Cache the static prefix of your system prompt. Anthropic and OpenAI both offer prompt caching β€” repeated system prompt tokens are charged at 10–20% of the normal input price. For applications with long system prompts, this alone can reduce cost by 50–80%.

Quantisation (local inference)

4-bit quantisation reduces GPU memory requirement by ~4Γ— and increases throughput proportionally with minimal quality loss. At INT4, a 7B model fits in 4–6 GB VRAM; a 13B in 8 GB. Use GGUF (llama.cpp) or GPTQ/AWQ for quantised models.

Batching (high-throughput workloads)

Batch multiple requests through the model simultaneously. Continuous batching (vLLM, TGI) maximises GPU utilisation β€” instead of processing requests sequentially, the model handles many in parallel. Trade-off: adds latency per request (batching delay). Not appropriate for real-time chat.

Speculative decoding

A small draft model generates candidate tokens; the large model validates them in parallel. Delivers 2–4Γ— speedup with identical output quality. Requires a paired draft model; supported natively in vLLM and TGI. Best for latency-sensitive applications using large models.

Output length control

Output tokens dominate both cost and latency. Constrain max_tokens tightly. Use structured output (JSON) instead of prose where applicable β€” structured output is typically shorter. Instruct the model explicitly: "Respond in 3 sentences or fewer."

Running a Cost Analysis

Cost per task calculation:

  • Measure: average input tokens per task, average output tokens per task
  • Apply provider pricing: (input_tokens Γ— input_price) + (output_tokens Γ— output_price)
  • Add retrieval cost if RAG: embedding API calls + vector DB query cost
  • Add tool call cost if agents: each LLM call in the agent loop is charged separately
  • Annualise at your expected volume: cost_per_task Γ— tasks_per_day Γ— 365
  • Compare to local inference TCO: hardware amortisation + energy + ops overhead

Use artificialanalysis.ai for up-to-date price/performance benchmarks across providers and models.

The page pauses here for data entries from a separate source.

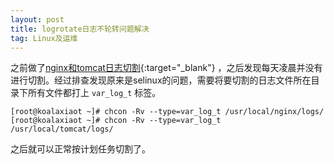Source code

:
 ```yaml
---
layout: post
title: logrotate日志不轮转问题解决
tag: Linux及运维
---
```


之前做了[nginx和tomcat日志切割]({{site.url}}/linux/2014/12/18/nginx-tomcat-log-rotate.html){:target="_blank"} ，之后发现每天凌晨并没有进行切割。经过排查发现原来是selinux的问题，需要将要切割的日志文件所在目录下所有文件都打上 `var_log_t` 标签。

```
[root@koalaxiaot ~]# chcon -Rv --type=var_log_t /usr/local/nginx/logs/
[root@koalaxiaot ~]# chcon -Rv --type=var_log_t /usr/local/tomcat/logs/
```

之后就可以正常按计划任务切割了。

Checklist: Do You Understand This?

  • What is the latency-throughput trade-off in LLM serving, and what deployment mode suits interactive chat vs batch processing?
  • What is the rough cost multiplier between the efficient tier (e.g., Haiku) and the frontier tier (e.g., o3)?
  • How does intelligent model routing work, and what constraint governs the routing classifier's cost?
  • Why do output tokens cost more than input tokens, and what is the practical implication for system design?
  • How does prompt caching work, and what is the typical cost reduction for applications with long system prompts?
  • What is speculative decoding and what speedup does it deliver?